Start of EXERCISE MATERIAL

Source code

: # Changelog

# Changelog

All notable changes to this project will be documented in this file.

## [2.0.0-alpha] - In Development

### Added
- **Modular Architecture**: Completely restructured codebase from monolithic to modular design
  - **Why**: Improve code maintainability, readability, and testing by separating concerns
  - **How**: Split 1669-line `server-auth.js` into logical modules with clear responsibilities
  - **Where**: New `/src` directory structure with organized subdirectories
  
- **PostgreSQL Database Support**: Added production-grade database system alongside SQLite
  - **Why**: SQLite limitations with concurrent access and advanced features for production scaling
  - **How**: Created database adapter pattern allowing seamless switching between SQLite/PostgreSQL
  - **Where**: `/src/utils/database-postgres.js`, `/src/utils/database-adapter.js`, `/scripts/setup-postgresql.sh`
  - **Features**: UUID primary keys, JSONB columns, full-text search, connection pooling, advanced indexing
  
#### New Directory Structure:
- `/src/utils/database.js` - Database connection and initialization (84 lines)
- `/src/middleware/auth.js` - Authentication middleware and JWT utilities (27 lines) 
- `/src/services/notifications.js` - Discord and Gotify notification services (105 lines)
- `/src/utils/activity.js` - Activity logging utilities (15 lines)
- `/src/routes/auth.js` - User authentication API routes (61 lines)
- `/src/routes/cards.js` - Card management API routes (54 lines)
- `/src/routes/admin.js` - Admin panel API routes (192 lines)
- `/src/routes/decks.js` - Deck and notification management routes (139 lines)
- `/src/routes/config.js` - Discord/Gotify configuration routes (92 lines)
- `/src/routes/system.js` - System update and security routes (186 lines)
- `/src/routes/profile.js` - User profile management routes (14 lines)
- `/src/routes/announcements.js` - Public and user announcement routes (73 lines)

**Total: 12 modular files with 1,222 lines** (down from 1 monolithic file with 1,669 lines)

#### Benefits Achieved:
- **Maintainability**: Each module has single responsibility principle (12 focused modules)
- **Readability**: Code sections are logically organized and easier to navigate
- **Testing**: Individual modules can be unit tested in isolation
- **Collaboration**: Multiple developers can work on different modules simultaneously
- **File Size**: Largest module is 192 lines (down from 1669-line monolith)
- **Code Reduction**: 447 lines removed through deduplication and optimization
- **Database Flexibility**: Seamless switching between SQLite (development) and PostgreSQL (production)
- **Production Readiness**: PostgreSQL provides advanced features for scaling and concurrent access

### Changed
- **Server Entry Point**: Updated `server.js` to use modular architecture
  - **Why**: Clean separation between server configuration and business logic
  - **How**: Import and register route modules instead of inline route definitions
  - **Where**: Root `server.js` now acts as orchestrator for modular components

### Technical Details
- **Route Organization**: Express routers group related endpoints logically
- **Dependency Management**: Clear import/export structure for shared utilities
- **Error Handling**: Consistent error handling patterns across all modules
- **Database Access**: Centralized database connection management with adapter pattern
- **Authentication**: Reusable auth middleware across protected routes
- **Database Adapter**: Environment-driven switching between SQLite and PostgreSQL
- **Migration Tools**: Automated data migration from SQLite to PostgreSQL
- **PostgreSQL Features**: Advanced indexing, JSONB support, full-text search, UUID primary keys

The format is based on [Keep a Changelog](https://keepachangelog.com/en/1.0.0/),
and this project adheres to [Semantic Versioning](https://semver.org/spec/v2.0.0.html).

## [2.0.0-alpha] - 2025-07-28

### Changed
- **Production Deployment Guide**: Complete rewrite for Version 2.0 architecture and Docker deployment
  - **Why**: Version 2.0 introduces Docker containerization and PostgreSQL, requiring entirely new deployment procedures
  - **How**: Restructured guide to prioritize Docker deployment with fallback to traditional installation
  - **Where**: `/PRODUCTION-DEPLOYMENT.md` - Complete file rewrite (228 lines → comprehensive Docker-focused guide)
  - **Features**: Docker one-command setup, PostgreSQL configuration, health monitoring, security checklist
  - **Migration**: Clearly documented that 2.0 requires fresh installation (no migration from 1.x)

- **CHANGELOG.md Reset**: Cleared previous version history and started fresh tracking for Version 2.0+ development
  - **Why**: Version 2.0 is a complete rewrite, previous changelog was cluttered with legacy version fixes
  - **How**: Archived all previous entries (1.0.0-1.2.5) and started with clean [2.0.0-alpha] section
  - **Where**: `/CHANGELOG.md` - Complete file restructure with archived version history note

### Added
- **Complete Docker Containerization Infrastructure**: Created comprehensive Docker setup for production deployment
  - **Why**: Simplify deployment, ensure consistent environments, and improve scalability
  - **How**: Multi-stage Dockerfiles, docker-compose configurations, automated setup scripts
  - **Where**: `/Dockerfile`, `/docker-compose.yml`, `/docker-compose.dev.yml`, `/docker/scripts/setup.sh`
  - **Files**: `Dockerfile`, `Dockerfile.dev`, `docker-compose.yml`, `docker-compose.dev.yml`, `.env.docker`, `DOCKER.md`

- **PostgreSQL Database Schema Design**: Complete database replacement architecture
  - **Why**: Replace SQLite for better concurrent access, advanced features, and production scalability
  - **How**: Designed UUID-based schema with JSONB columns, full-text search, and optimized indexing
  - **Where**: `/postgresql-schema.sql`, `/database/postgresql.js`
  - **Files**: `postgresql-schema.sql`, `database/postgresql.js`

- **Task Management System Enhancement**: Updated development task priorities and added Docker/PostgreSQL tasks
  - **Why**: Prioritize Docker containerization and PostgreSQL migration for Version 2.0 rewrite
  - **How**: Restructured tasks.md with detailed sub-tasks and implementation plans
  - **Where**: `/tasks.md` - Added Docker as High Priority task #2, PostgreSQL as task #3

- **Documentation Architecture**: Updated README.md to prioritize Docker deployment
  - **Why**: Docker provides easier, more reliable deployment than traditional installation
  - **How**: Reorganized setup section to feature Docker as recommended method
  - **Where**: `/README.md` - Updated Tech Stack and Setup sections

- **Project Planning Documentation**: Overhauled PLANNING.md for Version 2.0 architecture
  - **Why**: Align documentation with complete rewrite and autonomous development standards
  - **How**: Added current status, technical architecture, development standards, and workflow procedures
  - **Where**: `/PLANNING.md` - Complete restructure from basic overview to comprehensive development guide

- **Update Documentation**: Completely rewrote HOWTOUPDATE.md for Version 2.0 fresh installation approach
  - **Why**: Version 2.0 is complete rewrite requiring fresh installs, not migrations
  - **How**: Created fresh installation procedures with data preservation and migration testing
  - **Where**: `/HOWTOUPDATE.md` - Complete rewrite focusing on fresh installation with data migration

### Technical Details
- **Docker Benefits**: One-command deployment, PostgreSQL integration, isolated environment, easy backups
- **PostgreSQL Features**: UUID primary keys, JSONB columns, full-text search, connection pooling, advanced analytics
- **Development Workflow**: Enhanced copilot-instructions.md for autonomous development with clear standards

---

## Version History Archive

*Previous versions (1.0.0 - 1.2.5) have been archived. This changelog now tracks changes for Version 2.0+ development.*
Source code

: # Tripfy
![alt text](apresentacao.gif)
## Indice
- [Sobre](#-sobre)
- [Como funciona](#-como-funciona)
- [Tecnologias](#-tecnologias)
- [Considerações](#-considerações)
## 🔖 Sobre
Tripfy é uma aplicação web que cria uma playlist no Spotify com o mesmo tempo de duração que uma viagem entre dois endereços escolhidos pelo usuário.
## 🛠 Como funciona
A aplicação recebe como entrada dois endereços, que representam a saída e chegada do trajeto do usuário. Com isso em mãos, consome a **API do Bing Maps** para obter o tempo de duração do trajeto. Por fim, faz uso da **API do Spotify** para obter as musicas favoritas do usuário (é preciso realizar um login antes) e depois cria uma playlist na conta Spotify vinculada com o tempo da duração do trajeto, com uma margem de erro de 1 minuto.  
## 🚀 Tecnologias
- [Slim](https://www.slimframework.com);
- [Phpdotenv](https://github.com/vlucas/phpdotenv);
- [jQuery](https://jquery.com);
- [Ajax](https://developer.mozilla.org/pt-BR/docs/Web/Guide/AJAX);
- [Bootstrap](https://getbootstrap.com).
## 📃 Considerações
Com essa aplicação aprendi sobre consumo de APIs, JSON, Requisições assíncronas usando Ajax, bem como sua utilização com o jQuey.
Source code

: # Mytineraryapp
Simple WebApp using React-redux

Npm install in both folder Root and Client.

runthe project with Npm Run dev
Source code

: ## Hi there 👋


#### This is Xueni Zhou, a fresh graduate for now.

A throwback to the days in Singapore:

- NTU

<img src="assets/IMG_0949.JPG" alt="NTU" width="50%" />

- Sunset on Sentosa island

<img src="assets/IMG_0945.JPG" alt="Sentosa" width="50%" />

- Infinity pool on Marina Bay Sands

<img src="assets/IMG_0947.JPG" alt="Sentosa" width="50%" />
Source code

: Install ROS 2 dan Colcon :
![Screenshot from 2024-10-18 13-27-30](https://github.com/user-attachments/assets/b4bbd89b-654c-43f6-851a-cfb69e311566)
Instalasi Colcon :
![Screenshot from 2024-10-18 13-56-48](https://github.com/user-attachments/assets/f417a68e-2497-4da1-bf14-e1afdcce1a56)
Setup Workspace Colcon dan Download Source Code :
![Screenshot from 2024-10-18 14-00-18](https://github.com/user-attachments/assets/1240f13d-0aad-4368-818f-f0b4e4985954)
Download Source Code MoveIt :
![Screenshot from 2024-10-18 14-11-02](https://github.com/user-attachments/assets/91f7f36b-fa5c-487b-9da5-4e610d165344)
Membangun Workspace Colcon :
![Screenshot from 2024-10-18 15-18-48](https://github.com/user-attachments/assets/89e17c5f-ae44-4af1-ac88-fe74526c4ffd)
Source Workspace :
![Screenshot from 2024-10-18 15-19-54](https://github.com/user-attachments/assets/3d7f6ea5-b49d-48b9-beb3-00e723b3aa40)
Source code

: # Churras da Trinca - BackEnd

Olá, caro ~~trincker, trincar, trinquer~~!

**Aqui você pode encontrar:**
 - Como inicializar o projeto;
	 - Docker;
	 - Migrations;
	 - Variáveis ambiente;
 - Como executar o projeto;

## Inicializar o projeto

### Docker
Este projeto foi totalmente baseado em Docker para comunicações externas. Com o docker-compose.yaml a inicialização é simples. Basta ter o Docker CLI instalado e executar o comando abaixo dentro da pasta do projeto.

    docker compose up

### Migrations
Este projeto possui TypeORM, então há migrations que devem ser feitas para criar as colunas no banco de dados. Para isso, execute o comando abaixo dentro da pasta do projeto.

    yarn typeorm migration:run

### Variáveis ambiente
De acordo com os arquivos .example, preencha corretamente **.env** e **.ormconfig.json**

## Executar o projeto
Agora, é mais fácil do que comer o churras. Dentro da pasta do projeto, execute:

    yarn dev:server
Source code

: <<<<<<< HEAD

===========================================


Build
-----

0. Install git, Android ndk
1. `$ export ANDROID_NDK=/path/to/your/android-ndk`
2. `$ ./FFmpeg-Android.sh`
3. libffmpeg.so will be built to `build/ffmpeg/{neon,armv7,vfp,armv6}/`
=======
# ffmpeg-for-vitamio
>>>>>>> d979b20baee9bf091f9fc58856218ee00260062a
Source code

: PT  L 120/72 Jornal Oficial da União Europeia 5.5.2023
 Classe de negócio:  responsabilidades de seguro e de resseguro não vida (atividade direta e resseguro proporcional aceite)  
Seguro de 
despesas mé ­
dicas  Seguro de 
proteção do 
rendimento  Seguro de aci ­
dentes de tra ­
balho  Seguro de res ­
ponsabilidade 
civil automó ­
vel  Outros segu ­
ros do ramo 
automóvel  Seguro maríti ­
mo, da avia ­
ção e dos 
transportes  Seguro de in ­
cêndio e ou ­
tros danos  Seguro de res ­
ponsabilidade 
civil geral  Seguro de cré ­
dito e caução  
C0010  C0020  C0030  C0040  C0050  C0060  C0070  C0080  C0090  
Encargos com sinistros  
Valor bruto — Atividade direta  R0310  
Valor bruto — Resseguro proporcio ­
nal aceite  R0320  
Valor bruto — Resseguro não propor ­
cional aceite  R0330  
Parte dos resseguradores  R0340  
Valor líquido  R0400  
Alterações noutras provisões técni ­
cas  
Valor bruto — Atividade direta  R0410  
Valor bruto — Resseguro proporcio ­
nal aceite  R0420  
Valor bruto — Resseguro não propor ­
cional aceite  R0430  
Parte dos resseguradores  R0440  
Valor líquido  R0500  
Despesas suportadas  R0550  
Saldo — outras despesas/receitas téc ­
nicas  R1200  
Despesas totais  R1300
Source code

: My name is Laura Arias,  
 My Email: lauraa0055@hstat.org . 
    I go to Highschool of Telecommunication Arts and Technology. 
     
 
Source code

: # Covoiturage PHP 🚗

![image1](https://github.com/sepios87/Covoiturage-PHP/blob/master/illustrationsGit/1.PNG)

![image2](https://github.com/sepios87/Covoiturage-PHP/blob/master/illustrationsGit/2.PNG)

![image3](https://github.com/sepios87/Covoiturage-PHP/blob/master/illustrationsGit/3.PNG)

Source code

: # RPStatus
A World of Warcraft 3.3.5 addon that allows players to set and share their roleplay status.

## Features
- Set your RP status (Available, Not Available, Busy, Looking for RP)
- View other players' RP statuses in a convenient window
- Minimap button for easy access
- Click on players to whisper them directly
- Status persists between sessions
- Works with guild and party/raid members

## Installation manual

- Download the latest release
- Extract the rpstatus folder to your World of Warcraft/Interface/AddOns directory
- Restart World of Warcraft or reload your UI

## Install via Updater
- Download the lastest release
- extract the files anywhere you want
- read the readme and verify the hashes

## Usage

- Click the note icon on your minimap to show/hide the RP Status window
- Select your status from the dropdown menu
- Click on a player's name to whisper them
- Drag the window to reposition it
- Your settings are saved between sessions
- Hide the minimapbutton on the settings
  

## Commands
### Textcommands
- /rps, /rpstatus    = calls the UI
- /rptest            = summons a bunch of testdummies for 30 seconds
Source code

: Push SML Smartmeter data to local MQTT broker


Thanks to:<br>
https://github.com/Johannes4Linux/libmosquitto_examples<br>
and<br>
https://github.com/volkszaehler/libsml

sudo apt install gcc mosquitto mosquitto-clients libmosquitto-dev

End of EXERCISE MATERIAL

▶ _EXERCISE AIM_
Look over the listing above and copy each line that contains "modules".

▶ _RESPONSE AREA_
  - **How**: Split 1669-line `server-auth.js` into logical modules with clear responsibilities
- **Maintainability**: Each module has single responsibility principle (12 focused modules)
- **Testing**: Individual modules can be unit tested in isolation
- **Collaboration**: Multiple developers can work on different modules simultaneously
  - **How**: Import and register route modules instead of inline route definitions
- **Error Handling**: Consistent error handling patterns across all modules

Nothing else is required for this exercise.